## REQUIRED WORK
Only lines holding "Generation" are wanted; copy each of them from the records below.

## RECORDS FOR THE EXERCISE
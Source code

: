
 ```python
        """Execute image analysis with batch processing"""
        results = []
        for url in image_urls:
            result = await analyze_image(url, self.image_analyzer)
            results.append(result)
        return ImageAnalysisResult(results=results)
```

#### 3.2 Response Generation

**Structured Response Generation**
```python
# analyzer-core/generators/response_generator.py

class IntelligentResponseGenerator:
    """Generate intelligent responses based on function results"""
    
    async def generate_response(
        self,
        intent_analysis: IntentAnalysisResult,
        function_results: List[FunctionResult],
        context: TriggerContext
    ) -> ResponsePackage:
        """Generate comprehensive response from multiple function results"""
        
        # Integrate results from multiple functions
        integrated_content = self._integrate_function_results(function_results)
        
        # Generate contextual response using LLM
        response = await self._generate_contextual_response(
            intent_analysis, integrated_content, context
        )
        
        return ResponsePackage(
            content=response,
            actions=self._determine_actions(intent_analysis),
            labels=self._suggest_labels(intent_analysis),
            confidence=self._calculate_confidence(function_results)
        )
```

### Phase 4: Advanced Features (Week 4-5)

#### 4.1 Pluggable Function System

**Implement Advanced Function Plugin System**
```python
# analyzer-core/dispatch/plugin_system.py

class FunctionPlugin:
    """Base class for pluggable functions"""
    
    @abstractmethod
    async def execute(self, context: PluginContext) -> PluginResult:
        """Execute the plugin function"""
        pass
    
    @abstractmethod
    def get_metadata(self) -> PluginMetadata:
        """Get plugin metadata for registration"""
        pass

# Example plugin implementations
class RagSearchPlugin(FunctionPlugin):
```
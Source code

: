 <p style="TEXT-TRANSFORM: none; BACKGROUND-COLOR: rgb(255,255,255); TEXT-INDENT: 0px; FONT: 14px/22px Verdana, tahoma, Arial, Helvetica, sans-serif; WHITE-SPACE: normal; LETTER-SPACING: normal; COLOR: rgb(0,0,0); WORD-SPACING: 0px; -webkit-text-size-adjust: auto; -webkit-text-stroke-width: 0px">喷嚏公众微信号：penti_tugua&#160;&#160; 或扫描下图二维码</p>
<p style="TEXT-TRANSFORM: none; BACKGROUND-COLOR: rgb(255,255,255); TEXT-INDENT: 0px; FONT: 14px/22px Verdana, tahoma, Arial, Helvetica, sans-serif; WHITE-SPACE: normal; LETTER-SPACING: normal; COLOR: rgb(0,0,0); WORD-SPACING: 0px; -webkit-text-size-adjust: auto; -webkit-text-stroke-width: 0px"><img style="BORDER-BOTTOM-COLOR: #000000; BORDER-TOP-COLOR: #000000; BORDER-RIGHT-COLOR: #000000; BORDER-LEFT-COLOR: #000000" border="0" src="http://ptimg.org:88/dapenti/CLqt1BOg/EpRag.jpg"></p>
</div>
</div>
* * *
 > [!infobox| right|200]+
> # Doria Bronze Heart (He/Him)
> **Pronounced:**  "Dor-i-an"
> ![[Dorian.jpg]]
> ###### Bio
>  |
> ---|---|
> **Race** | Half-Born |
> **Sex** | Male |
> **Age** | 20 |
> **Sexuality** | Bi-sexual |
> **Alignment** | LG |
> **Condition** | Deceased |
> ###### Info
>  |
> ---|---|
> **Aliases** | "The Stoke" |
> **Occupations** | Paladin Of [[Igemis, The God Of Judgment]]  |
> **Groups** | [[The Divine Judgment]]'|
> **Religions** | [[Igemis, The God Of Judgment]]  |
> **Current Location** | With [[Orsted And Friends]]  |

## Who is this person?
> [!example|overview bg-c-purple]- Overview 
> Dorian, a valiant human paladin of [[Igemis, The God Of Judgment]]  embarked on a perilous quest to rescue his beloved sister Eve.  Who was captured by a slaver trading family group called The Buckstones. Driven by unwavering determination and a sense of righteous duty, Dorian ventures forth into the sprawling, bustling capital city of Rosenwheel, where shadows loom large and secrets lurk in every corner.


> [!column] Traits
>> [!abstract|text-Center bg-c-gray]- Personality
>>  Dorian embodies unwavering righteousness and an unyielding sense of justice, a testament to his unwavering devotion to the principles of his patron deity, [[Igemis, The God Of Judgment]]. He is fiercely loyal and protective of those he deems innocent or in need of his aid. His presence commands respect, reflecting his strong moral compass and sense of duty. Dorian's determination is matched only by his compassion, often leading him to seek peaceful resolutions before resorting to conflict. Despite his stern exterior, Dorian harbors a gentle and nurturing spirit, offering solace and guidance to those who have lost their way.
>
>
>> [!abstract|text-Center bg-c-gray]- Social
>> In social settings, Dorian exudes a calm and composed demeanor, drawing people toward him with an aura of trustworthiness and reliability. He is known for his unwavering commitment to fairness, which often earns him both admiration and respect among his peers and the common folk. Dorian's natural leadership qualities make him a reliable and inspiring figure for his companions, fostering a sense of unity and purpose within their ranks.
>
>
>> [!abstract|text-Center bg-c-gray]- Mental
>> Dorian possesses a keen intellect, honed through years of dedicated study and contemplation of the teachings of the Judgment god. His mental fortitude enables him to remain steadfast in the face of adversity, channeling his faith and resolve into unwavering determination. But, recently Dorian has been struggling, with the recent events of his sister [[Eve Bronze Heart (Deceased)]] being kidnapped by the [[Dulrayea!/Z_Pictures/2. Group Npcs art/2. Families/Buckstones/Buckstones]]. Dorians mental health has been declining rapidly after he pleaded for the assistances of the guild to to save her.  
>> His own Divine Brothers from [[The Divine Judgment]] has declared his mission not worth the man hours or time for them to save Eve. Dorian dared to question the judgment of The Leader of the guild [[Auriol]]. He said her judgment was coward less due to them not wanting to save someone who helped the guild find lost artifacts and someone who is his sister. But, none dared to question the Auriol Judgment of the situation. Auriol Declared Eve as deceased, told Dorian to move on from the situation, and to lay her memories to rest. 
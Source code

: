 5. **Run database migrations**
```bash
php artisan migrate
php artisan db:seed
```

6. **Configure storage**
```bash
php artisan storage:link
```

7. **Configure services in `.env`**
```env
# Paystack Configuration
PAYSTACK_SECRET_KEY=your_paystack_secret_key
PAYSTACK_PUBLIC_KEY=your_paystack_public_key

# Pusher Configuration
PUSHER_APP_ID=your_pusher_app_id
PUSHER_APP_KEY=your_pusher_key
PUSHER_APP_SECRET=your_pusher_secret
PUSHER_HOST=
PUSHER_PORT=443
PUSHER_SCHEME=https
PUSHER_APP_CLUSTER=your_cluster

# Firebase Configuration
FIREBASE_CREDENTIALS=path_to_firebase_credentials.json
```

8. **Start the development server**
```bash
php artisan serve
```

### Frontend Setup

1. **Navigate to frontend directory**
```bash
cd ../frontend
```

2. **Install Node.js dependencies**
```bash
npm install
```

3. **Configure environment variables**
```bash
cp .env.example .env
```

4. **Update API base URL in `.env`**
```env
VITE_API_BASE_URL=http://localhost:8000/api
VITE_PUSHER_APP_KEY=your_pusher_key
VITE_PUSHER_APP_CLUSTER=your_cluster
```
...
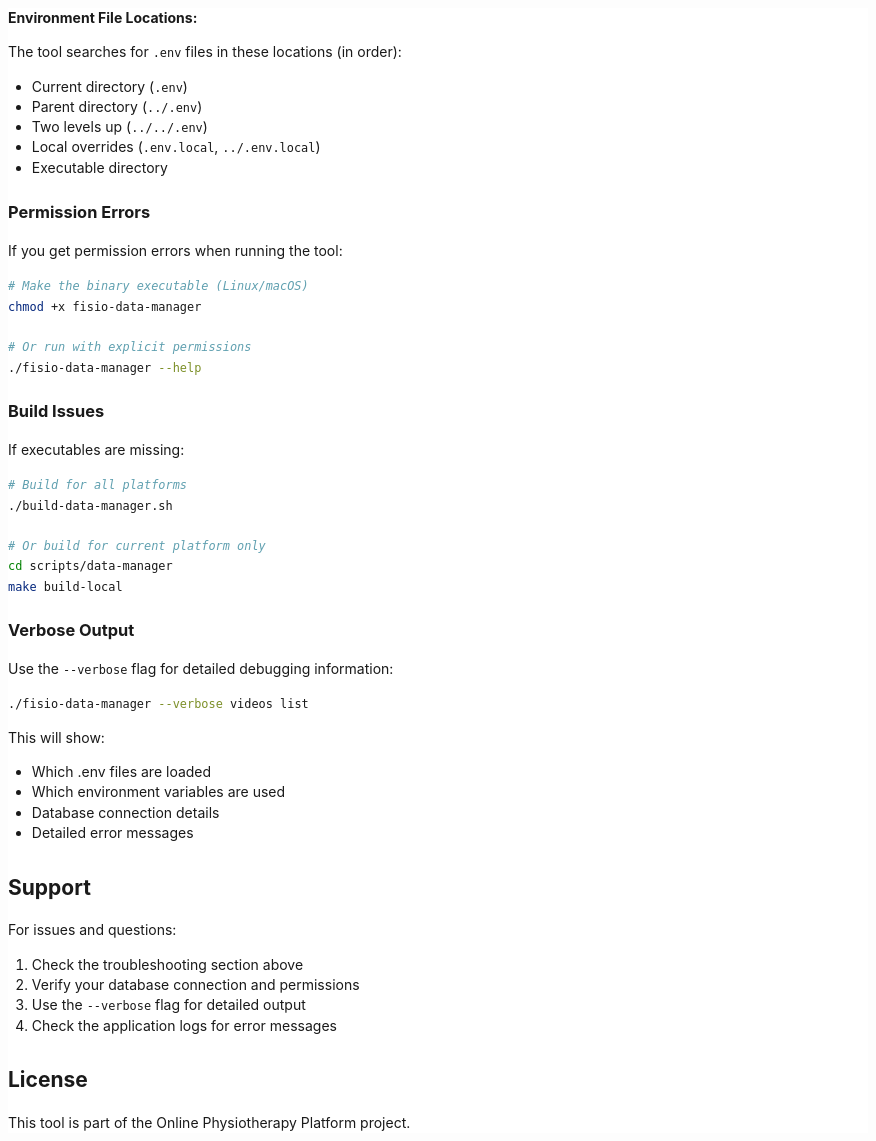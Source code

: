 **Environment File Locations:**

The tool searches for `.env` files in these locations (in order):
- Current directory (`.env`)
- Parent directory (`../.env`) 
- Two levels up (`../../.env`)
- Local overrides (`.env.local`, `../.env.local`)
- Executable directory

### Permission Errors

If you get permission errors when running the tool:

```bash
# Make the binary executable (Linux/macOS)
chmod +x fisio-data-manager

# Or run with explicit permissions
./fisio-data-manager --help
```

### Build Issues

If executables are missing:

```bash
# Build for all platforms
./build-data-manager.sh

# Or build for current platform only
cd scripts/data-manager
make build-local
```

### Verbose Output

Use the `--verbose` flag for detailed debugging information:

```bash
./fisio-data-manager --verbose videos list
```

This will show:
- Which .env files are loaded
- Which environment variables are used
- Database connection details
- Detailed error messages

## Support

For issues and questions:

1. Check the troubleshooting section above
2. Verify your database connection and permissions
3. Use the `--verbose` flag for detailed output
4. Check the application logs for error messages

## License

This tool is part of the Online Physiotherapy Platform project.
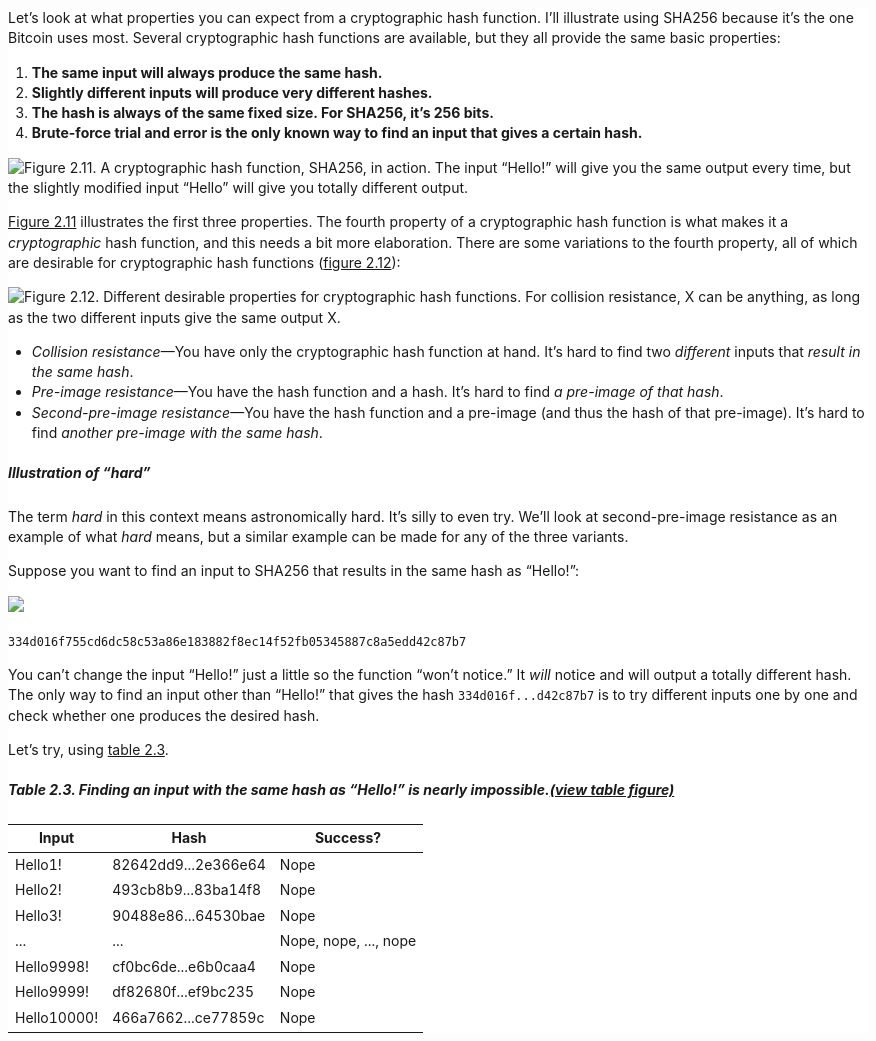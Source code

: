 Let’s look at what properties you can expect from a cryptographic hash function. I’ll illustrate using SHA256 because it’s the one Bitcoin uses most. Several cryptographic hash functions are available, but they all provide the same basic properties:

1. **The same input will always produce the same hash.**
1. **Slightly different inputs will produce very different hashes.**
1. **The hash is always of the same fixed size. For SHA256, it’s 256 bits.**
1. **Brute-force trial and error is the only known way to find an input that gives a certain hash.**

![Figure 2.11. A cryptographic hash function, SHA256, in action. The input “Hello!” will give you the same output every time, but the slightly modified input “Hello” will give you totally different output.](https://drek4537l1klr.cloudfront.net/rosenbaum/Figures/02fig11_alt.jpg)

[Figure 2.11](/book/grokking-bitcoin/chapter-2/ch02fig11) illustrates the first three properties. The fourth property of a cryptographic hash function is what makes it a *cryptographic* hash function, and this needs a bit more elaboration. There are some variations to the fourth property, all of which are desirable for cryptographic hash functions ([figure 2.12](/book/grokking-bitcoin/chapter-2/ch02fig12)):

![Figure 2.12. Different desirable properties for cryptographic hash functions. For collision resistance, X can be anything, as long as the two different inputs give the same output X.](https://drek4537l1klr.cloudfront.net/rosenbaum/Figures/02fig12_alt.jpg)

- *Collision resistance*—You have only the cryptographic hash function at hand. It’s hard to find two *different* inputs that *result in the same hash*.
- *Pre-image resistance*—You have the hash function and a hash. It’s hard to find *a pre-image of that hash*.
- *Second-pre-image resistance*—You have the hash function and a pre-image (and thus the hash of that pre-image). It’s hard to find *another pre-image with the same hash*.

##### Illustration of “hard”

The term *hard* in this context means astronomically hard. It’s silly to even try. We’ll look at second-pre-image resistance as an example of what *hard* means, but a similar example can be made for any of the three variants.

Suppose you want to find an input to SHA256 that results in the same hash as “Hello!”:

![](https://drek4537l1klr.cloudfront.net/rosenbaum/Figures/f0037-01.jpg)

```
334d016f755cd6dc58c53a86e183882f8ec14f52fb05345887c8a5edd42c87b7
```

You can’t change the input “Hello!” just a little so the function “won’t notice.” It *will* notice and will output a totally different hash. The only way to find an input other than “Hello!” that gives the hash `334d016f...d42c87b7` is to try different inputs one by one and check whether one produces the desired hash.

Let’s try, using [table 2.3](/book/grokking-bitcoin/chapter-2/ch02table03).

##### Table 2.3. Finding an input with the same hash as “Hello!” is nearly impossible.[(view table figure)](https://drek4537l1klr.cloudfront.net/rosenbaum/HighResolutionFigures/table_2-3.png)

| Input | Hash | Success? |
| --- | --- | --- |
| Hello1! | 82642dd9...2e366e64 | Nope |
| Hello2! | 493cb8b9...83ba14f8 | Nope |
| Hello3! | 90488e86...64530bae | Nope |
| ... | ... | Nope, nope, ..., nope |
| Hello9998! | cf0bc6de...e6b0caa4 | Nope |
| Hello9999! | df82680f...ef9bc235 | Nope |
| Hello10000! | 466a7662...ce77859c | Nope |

## OUTPUT OF THE EXERCISE
#### 3.2 Response Generation
**Structured Response Generation**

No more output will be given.